Collected data
Start of Block
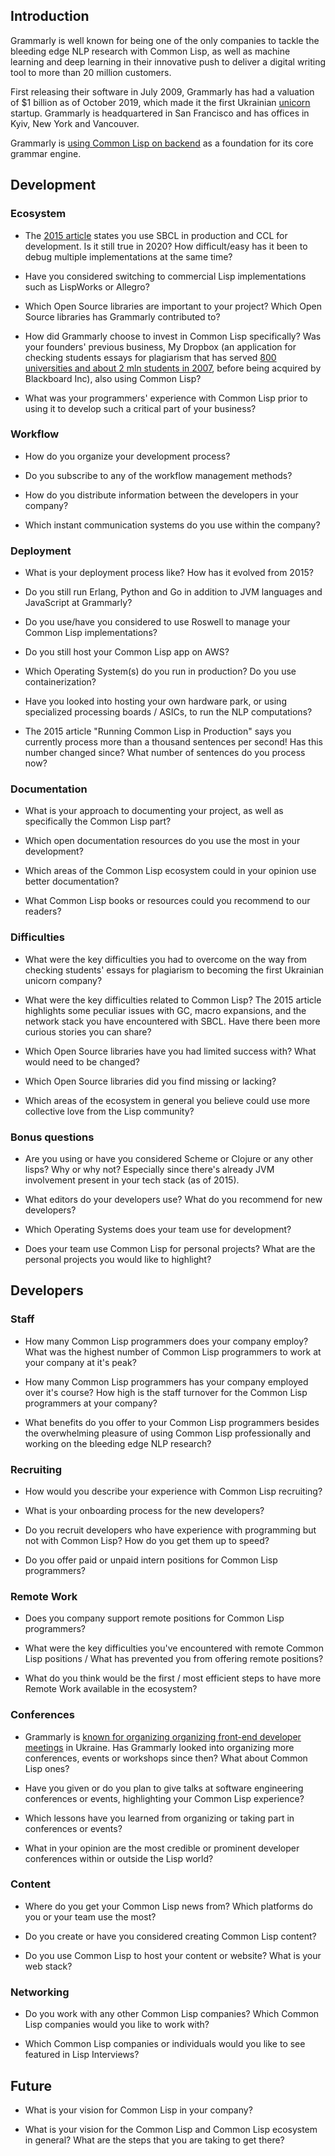 ## Introduction

Grammarly is well known for being one of the only companies to tackle the
bleeding edge NLP research with Common Lisp, as well as machine learning and
deep learning in their innovative push to deliver a digital writing tool to
more than 20 million customers.

First releasing their software in July 2009, Grammarly has had a valuation of
$1 billion as of October 2019, which made it the first Ukrainian [unicorn](https://en.wikipedia.org/wiki/Unicorn_(finance)) startup.
Grammarly is headquartered in San Francisco and has offices in Kyiv, New York
and Vancouver.

Grammarly is [using Common Lisp on
backend](https://www.grammarly.com/blog/engineering/running-lisp-in-production/)
as a foundation for its core grammar engine.

## Development

### Ecosystem

- The [2015 article](https://www.grammarly.com/blog/engineering/running-lisp-in-production/)
  states you use SBCL in production and CCL for development. Is it still true in
  2020? How difficult/easy has it been to debug multiple implementations at the
  same time?

- Have you considered switching to commercial Lisp implementations such as
  LispWorks or Allegro?

- Which Open Source libraries are important to your project? Which Open Source
  libraries has Grammarly contributed to?

- How did Grammarly choose to invest in Common Lisp specifically? Was your
  founders' previous business, My Dropbox (an application for checking students
  essays for plagiarism that has served [800 universities and about 2 mln
  students in 2007](https://escadra.com.ua/en/kak-dvoe-kievlyan-sozdali-servis-proverki-anglijskogo-pravopisaniya-stoimostyu-100-mln.html), before being acquired by Blackboard Inc), also using Common
  Lisp?

- What was your programmers' experience with Common Lisp prior to using it to
  develop such a critical part of your business?

### Workflow

- How do you organize your development process?

- Do you subscribe to any of the workflow management methods?

- How do you distribute information between the developers in your company?

- Which instant communication systems do you use within the company?

### Deployment

- What is your deployment process like? How has it evolved from 2015?

- Do you still run Erlang, Python and Go in addition to JVM languages and
JavaScript at Grammarly?

- Do you use/have you considered to use Roswell to manage your Common Lisp
  implementations?

- Do you still host your Common Lisp app on AWS?

- Which Operating System(s) do you run in production? Do you use
  containerization?

- Have you looked into hosting your own hardware park, or using specialized
  processing boards / ASICs, to run the NLP computations?

- The 2015 article "Running Common Lisp in Production" says you currently
  process more than a thousand sentences per second! Has this number changed
  since? What number of sentences do you process now?

### Documentation

- What is your approach to documenting your project, as well as specifically
  the Common Lisp part?

- Which open documentation resources do you use the most in your development?

- Which areas of the Common Lisp ecosystem could in your opinion use better
  documentation?

- What Common Lisp books or resources could you recommend to our readers?

### Difficulties

- What were the key difficulties you had to overcome on the way from checking
  students' essays for plagiarism to becoming the first Ukrainian unicorn
  company?

- What were the key difficulties related to Common Lisp? The 2015 article
  highlights some peculiar issues with GC, macro expansions, and the network
  stack you have encountered with SBCL. Have there been more curious stories
  you can share?

- Which Open Source libraries have you had limited success with? What would
  need to be changed?

- Which Open Source libraries did you find missing or lacking?

- Which areas of the ecosystem in general you believe could use more collective
  love from the Lisp community?

### Bonus questions

- Are you using or have you considered Scheme or Clojure or any other lisps?
  Why or why not? Especially since there's already JVM involvement present in
  your tech stack (as of 2015).

- What editors do your developers use? What do you recommend for new developers?

- Which Operating Systems does your team use for development?

- Does your team use Common Lisp for personal projects? What are the personal
  projects you would like to highlight?

## Developers

### Staff

- How many Common Lisp programmers does your company employ? What was the
  highest number of Common Lisp programmers to work at your company at it's
  peak?

- How many Common Lisp programmers has your company employed over it's course?
  How high is the staff turnover for the Common Lisp programmers at your
  company?

- What benefits do you offer to your Common Lisp programmers besides the
  overwhelming pleasure of using Common Lisp professionally and working on the
  bleeding edge NLP research?

### Recruiting

- How would you describe your experience with Common Lisp recruiting?

- What is your onboarding process for the new developers?

- Do you recruit developers who have experience with programming but not with
  Common Lisp? How do you get them up to speed?

- Do you offer paid or unpaid intern positions for Common Lisp programmers?

### Remote Work

- Does you company support remote positions for Common Lisp programmers?

- What were the key difficulties you've encountered with remote Common Lisp
  positions / What has prevented you from offering remote positions?

- What do you think would be the first / most efficient steps to have more
  Remote Work available in the ecosystem?

### Conferences

- Grammarly is [known for organizing organizing front-end developer meetings](https://escadra.com.ua/en/kak-dvoe-kievlyan-sozdali-servis-proverki-anglijskogo-pravopisaniya-stoimostyu-100-mln.html)
  in Ukraine. Has Grammarly looked into organizing more conferences, events or
  workshops since then? What about Common Lisp ones?

- Have you given or do you plan to give talks at software engineering
  conferences or events, highlighting your Common Lisp experience?

- Which lessons have you learned from organizing or taking part in conferences
  or events?

- What in your opinion are the most credible or prominent developer conferences
  within or outside the Lisp world?

### Content

- Where do you get your Common Lisp news from? Which platforms do you or your
  team use the most?

- Do you create or have you considered creating Common Lisp content?

- Do you use Common Lisp to host your content or website? What is your web stack?

### Networking

- Do you work with any other Common Lisp companies? Which Common Lisp companies
  would you like to work with?

- Which Common Lisp companies or individuals would you like to see featured in
  Lisp Interviews?

## Future

- What is your vision for Common Lisp in your company?

- What is your vision for the Common Lisp and Common Lisp ecosystem in general?
  What are the steps that you are taking to get there?

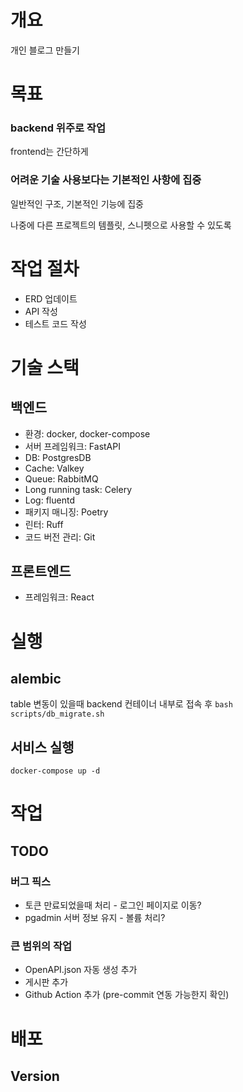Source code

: # 개요
개인 블로그 만들기

# 목표
### backend 위주로 작업
frontend는 간단하게
### 어려운 기술 사용보다는 기본적인 사항에 집중
일반적인 구조, 기본적인 기능에 집중

나중에 다른 프로젝트의 템플릿, 스니펫으로 사용할 수 있도록

# 작업 절차
- ERD 업데이트
- API 작성
- 테스트 코드 작성

# 기술 스택
## 백엔드
- 환경: docker, docker-compose
- 서버 프레임워크: FastAPI
- DB: PostgresDB
- Cache: Valkey
- Queue: RabbitMQ
- Long running task: Celery
- Log: fluentd
- 패키지 매니징: Poetry
- 린터: Ruff
- 코드 버전 관리: Git
## 프론트엔드
- 프레임워크: React


# 실행
## alembic
table 변동이 있을때 backend 컨테이너 내부로 접속 후
`bash scripts/db_migrate.sh`

## 서비스 실행
`docker-compose up -d`


# 작업
## TODO
### 버그 픽스
- 토큰 만료되었을때 처리 - 로그인 페이지로 이동?
- pgadmin 서버 정보 유지 - 볼륨 처리?

### 큰 범위의 작업
- OpenAPI.json 자동 생성 추가
- 게시판 추가
- Github Action 추가 (pre-commit 연동 가능한지 확인)

# 배포
## Version
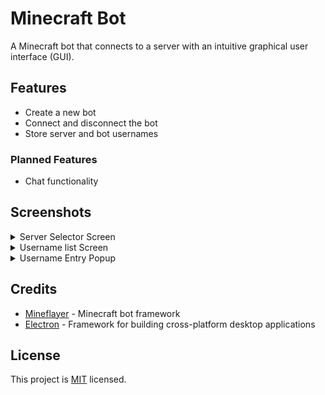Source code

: # Minecraft Bot

A Minecraft bot that connects to a server with an intuitive graphical user interface (GUI).

## Features

- Create a new bot
- Connect and disconnect the bot
- Store server and bot usernames

### Planned Features

- Chat functionality

## Screenshots

<details>
<summary>Server Selector Screen</summary>

![Server Selector Screen](./images/server-selector.png)

*The selector screen of the Minecraft Bot application.*
</details>

<details>
<summary>Username list Screen</summary>

![Username List Screen](./images/username-list.png)

*The username list screen of the Minecraft Bot application.*
</details>

<details>
<summary>Username Entry Popup</summary>

![Username Popup](./images/username-popup.png)

*Popup window to enter the bot username.*
</details>

## Credits

- [Mineflayer](https://github.com/PrismarineJS/mineflayer) - Minecraft bot framework
- [Electron](https://www.electronjs.org/) - Framework for building cross-platform desktop applications

## License

This project is [MIT](/LICENSE) licensed.
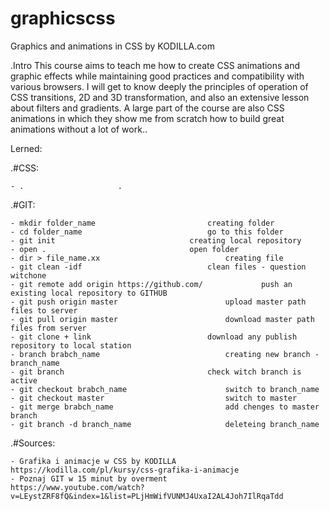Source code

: # graphicscss
Graphics and animations in CSS by KODILLA.com

.Intro
This course aims to teach me how to create CSS animations and graphic effects while maintaining good practices and compatibility with various browsers.
I will get to know deeply the principles of operation of CSS transitions, 2D and 3D transformation, and also an extensive lesson about filters and gradients.
A large part of the course are also CSS animations in which they show me from scratch how to build great animations without a lot of work..

Lerned:

.#CSS:

	- .						.

.#GIT:

	- mkdir folder_name							creating folder
	- cd folder_name							go to this folder
	- git init								creating local repository
	- open .								open folder
	- dir > file_name.xx							creating file
	- git clean -idf							clean files - question witchone
	- git remote add origin https://github.com/				push an existing local repository to GITHUB
	- git push origin master						upload master path files to server
	- git pull origin master						download master path files from server
	- git clone + link							download any publish repository to local station
	- branch brabch_name							creating new branch - branch_name
	- git branch								check witch branch is active
	- git checkout brabch_name						switch to branch_name
	- git checkout master							switch to master
	- git merge brabch_name							add chenges to master branch
	- git branch -d branch_name						deleteing branch_name
	
	
.#Sources:

	- Grafika i animacje w CSS by KODILLA
	https://kodilla.com/pl/kursy/css-grafika-i-animacje
	- Poznaj GIT w 15 minut by overment
	https://www.youtube.com/watch?v=LEystZRF8fQ&index=1&list=PLjHmWifVUNMJ4UxaI2AL4Joh7IlRqaTdd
End of Block
The lines of the records that contain the string "part" should be located and copied.

  develop such a critical part of your business?
  the Common Lisp part?
- Which lessons have you learned from organizing or taking part in conferences
A large part of the course are also CSS animations in which they show me from scratch how to build great animations without a lot of work..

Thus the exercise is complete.